が、幼馴染は聞いていない。聞こえているのだろうが完全に無視しているのだ。
「この間なんて、佐野と焼き肉食いに行くなんて言いやがるし」
「…飯ぐらいどうしたってんだよ」
「佐野が誘う前に俺が誘った時は断られたんです」
「……それは痛いな」
ちょっと哀れかもしれない。日向はつまみのするめを齧った。
「俺が危ないから止めとけって言ったのに、『お前と飯行くほうが危ないし、今日は焼き肉の気分だから』って言ってのこのこついていきやがる。もしそこで酒でも飲まされて酔い潰れたところを押し倒されたらどうするんだ」
「いや、それはないだろう」
佐野は新田と付き合ってんだから、と拳を握る幼馴染に日向は冷静に事実を告げる。
「そういう問題じゃないんです!酔っ払った男の恐ろしさをあいつは知らないんだ。理性が飛んでるから抑制なんざ利かないんですよ!ケダモノと一緒だ。そんな奴に俺の…俺の反町が……っ!」
幼馴染の妄想では飛躍しすぎて既に反町が襲われているシーンまで出てきているらしい。
確かに酔っぱらった男は恐ろしいよな、理性が飛んでいて抑制が利いちゃいねー、と日向は目の前の幼馴染を見て心底思った。

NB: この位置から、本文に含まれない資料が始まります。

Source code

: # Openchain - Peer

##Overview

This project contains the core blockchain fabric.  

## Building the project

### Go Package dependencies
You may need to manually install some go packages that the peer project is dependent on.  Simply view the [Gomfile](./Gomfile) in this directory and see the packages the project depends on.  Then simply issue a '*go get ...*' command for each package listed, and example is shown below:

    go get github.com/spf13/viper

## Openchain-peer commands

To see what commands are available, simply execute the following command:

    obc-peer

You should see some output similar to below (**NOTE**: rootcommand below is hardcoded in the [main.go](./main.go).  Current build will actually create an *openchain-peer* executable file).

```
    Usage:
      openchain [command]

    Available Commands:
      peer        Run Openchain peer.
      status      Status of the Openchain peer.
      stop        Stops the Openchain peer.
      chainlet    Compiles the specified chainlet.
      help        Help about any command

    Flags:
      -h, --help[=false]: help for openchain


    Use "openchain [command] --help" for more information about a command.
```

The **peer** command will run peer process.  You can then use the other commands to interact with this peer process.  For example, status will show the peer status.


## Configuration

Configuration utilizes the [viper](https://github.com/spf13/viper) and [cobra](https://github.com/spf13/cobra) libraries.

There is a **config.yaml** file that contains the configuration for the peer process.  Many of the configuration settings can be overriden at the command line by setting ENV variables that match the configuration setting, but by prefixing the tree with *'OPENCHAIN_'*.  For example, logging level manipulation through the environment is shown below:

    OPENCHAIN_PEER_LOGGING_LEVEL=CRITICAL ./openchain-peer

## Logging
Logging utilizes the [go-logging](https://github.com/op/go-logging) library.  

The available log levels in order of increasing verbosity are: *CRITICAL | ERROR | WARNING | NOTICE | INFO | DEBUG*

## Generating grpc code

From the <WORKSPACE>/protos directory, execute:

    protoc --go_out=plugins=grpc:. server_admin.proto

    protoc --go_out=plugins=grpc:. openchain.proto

「俺だってまだヤらせてもらってねぇのに、他の男にだなんて考えたら……。ああくそ。いっそ反町以外の男をこの世から消しちまうか。いや、それよりも反町をどこかに閉じ込めちまった方が話が早いか?」
「…頼むからヤるとか色々、生々しい犯罪っぽい表現は止めろ。お前の口から聞くと冗談に聞こえねぇから」
「冗談なわけないでしょ。俺は反町に関することならいつでも本気だ。いつか必ず和姦に辿り着いてやる」
物騒で生々しい言葉を吐き続ける幼馴染にひきつった笑みを見せて、日向はぬるい酒を呷った。